Should the court wait for a case where it can uphold the facially neutral practice?
Some prominent legal commentators, including the hosts of the Advisory Opinions podcast, have suggested that the Supreme Court might be waiting for a case where it can uphold the challenged practice but indicate that other similar discriminatory practices are illegal.
However, there is no admissions process that will be legal in every instance because the intentions behind the policy matter. Take Top Ten Percent plans: A district that builds a brand new magnet school, admits the top 10 percent from each feeder school and never considers race during deliberations has likely acted lawfully. Now imagine another school district that adopts a Top Ten Percent plan after months of discussions making clear that the plan was chosen for racial reasons. The second school district is on much weaker legal ground under the Supreme Court cases prohibiting proxy discrimination. The analysis is the same for zip codes and other proxies for race. If the Supreme Court is waiting to find a challenged practice that will always be upheld, it will likely have to wait a long time.
What are non-litigation solutions to proxy discrimination?
Although litigation is one important tool for stopping proxy discrimination, it is not the only one. State or federal legislation along the lines of PLF’s model legislation can clarify when proxy discrimination is illegal or offer additional remedies to those harmed by it.

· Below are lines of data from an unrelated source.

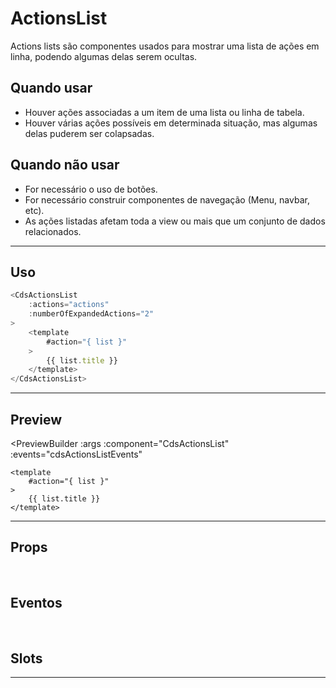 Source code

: # ActionsList

Actions lists são componentes usados para mostrar uma lista de ações em linha, podendo algumas delas serem ocultas.

## Quando usar

- Houver ações associadas a um item de uma lista ou linha de tabela.
- Houver várias ações possíveis em determinada situação, mas algumas delas puderem ser colapsadas.

## Quando não usar

- For necessário o uso de botões.
- For necessário construir componentes de navegação (Menu, navbar, etc).
- As ações listadas afetam toda a view ou mais que um conjunto de dados relacionados.

---

## Uso

```js
<CdsActionsList
	:actions="actions"
	:numberOfExpandedActions="2"
>
	<template
		#action="{ list }"
	>
		{{ list.title }}
	</template>
</CdsActionsList>
```

---

## Preview

<PreviewBuilder
	:args
	:component="CdsActionsList"
	:events="cdsActionsListEvents"
>
	<template
		#action="{ list }"
	>
		{{ list.title }}
	</template>
</PreviewBuilder>

---

## Props

<APITable
	name="ActionsList"
	section="props"
/>
<br />

## Eventos

<APITable
	name="ActionsList"
	section="events"
/>
<br />

## Slots

<APITable
	name="ActionsList"
	section="slots"
/>

---

<!-- ## Figma

<FigmaFrame
	src="https://embed.figma.com/design/J5fTswomlHu7RXk1gwbUq6/Cuida?node-id=2040-370&embed-host=share"
/> -->

<script setup>
import { ref } from 'vue';
import CdsActionsList from '@/components/ActionsList.vue';

const actions = [
	{
		"title": "Icon1",
		"disabled": true
	},
	{
		"title": "Icon2",
	},
	{
		"title": "Icon3",
	},
	{
		"title": "Icon4",
	}
];

const cdsActionsListEvents = [
	'expanded',
	'action-clicked'
];

const args = ref({
	actions,
	numberOfExpandedActions: 2
});
</script>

The Department of Education can also investigate whether schools that receive federal funds are using proxy discrimination in violation of federal civil rights law. Unfortunately, they largely disregard such discrimination.
Although the cert denial in Coalition for TJ is a regrettable loss for supporters of equal protection, the fight continues and is far from over. Individuals should be treated as individuals and not on the basis of their membership in racial groups. When schools use race to favor one group of people, they deny opportunities to another group. These principles apply both to policies that directly discriminate based on race and those that are race-neutral on their face but adopted for discriminatory reasons. For both high schools and colleges and universities, the Constitution’s command is clear: eliminating racial discrimination means eliminating all of it, direct and indirect alike.